Annuities are intended primarily for long-term retirement savings.

Annuities are intended primarily for long-term retirement savings.

Annuities are a bit like your granny's old carpetbag: They might be kind of ugly and old-fashioned, but you can use one to pack away a whole lot of money over time. That's great, until the day comes that you need some of your money back. Unlike a carpetbag, annuities usually make you pay a price for early withdrawal.

Partial Withdrawals

Annuities are intended as long-term investment vehicles, so the goal is to leave your money in place and let it grow. Unfortunately, life's unexpected needs and emergencies don't always allow you to do that, so many annuity contracts allow for partial withdrawals. That way you can have access to some of your money without having to surrender the whole annuity. One common provision lets you withdraw up to 10 percent of the previous year's value without paying a penalty. Another option allows you to withdraw the gains from your contract -- leaving the principal in place -- without a penalty. If you're shopping for an annuity, look for one with options like these.

Hardship Withdrawals

Sometimes you'll need to recover funds from your annuity because of a significant hardship. Most annuity contracts cover catastrophic scenarios through waivers, which let you surrender the annuity or make a partial withdrawal without paying the usual penalties. These waivers are usually triggered by a major medical emergency, such as being diagnosed with a terminal illness or confined to a nursing home. This gives you or your family access to funds that otherwise would remain tied up until you reach retirement age or die.
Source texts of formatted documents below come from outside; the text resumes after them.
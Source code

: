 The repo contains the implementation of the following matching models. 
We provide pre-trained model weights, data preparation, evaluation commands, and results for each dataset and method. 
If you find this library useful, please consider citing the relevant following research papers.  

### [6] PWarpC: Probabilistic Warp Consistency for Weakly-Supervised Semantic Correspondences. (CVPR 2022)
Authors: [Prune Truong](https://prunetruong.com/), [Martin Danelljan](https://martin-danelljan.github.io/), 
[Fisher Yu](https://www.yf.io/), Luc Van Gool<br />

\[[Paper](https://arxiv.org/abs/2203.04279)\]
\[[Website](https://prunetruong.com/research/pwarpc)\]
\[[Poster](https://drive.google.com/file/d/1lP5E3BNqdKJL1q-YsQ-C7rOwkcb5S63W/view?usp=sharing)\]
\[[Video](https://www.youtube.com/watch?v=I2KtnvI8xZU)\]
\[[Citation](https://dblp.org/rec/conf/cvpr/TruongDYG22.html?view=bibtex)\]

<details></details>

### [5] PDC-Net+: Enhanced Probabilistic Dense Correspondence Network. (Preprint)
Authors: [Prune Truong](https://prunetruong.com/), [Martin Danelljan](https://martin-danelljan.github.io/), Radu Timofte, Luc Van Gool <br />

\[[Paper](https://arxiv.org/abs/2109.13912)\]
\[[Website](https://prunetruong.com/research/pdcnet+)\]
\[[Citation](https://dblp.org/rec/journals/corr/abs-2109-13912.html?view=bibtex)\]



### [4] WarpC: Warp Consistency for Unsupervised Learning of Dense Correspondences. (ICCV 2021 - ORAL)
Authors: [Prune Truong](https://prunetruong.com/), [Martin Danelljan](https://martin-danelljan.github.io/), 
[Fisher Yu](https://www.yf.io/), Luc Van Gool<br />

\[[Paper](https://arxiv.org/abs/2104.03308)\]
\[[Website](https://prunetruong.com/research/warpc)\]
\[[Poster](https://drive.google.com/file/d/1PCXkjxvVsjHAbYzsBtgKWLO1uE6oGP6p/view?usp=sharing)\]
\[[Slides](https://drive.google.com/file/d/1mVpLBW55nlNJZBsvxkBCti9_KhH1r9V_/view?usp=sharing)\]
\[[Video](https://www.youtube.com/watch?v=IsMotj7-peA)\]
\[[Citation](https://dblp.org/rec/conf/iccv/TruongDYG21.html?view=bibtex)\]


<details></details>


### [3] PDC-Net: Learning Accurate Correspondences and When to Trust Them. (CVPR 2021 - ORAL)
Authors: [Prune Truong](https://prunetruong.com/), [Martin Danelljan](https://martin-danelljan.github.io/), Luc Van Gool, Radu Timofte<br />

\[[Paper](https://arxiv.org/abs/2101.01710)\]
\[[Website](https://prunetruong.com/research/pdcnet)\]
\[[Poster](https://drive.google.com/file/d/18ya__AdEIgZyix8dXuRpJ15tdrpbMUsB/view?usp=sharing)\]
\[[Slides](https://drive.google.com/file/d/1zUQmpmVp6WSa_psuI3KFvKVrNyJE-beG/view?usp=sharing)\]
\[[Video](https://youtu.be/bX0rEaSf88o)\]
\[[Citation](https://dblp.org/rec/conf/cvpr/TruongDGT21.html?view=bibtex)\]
In some circumstances, you might opt to simply surrender your annuity contract. That'll hurt during the first several years of your annuity, while the company is recovering the costs of underwriting the contract. Surrender fees can range as high as 25 percent at first, but they'll dwindle over time. In most cases, they drop to zero after nine or 10 years. It's important to take the surrender charges into account when you decide to cash out your annuity prematurely. On the other hand, if the contract has been in place for some time, the IRS might take a bigger bite.


When you cash in your annuity, it'll contain two kinds of money. You won't be taxed again on your capital, which you pay with after-tax dollars. However, every penny of gain you've accumulated becomes taxable. Even worse, it's considered ordinary income rather than capital gains, which are taxed at a lower rate. If you make partial withdrawals, they're considered to be taken from your gains -- and therefore taxable -- until you've withdrawn all the growth. If that isn't bad enough, you'll also pay an extra 10 percent tax penalty if you aren't at least 59 1/2 when you make the withdrawal.